» **TASK DETAILS**
Repeat every entry in full. Match each line exactly.

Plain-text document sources
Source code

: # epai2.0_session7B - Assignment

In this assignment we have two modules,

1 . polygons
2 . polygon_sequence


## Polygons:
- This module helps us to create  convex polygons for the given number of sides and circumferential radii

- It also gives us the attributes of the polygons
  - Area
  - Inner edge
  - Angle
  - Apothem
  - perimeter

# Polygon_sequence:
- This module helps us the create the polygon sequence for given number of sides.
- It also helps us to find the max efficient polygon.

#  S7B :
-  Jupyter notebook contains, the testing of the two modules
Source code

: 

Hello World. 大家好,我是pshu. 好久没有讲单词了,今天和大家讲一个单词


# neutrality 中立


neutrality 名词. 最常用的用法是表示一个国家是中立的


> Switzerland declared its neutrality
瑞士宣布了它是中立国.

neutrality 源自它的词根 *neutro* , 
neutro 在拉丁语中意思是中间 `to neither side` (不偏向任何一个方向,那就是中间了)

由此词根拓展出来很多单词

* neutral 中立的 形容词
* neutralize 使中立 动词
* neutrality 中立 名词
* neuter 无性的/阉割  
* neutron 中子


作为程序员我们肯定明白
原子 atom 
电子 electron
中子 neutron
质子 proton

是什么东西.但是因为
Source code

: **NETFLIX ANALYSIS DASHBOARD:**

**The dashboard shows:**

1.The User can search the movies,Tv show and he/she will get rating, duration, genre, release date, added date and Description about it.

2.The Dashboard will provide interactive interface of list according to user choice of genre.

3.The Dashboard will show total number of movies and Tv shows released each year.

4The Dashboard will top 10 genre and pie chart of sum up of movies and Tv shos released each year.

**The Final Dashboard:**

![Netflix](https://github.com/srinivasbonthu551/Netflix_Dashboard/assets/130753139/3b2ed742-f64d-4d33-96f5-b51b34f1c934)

» **RESPONSE BELOW**
Source code

: # epai2.0_session7B - Assignment

In this assignment we have two modules,

1 . polygons
2 . polygon_sequence


## Polygons:
- This module helps us to create  convex polygons for the given number of sides and circumferential radii

- It also gives us the attributes of the polygons
  - Area
  - Inner edge
  - Angle
  - Apothem
  - perimeter

# Polygon_sequence:
- This module helps us the create the polygon sequence for given number of sides.
- It also helps us to find the max efficient polygon.

#  S7B :
-  Jupyter notebook contains, the testing of the two modules
Source code

: 

Hello World. 大家好,我是pshu. 好久没有讲单词了,今天和大家讲一个单词


# neutrality 中立


neutrality 名词. 最常用的用法是表示一个国家是中立的


> Switzerland declared its neutrality
瑞士宣布了它是中立国.

neutrality 源自它的词根 *neutro* , 
neutro 在拉丁语中意思是中间 `to neither side` (不偏向任何一个方向,那就是中间了)

由此词根拓展出来很多单词

* neutral 中立的 形容词
* neutralize 使中立 动词
* neutrality 中立 名词
* neuter 无性的/阉割  
* neutron 中子


作为程序员我们肯定明白
原子 atom 
电子 electron
中子 neutron
质子 proton

是什么东西.但是因为
Source code

: **NETFLIX ANALYSIS DASHBOARD:**

**The dashboard shows:**

1.The User can search the movies,Tv show and he/she will get rating, duration, genre, release date, added date and Description about it.

2.The Dashboard will provide interactive interface of list according to user choice of genre.

3.The Dashboard will show total number of movies and Tv shows released each year.

4The Dashboard will top 10 genre and pie chart of sum up of movies and Tv shos released each year.

**The Final Dashboard:**

![Netflix](https://github.com/srinivasbonthu551/Netflix_Dashboard/assets/130753139/3b2ed742-f64d-4d33-96f5-b51b34f1c934)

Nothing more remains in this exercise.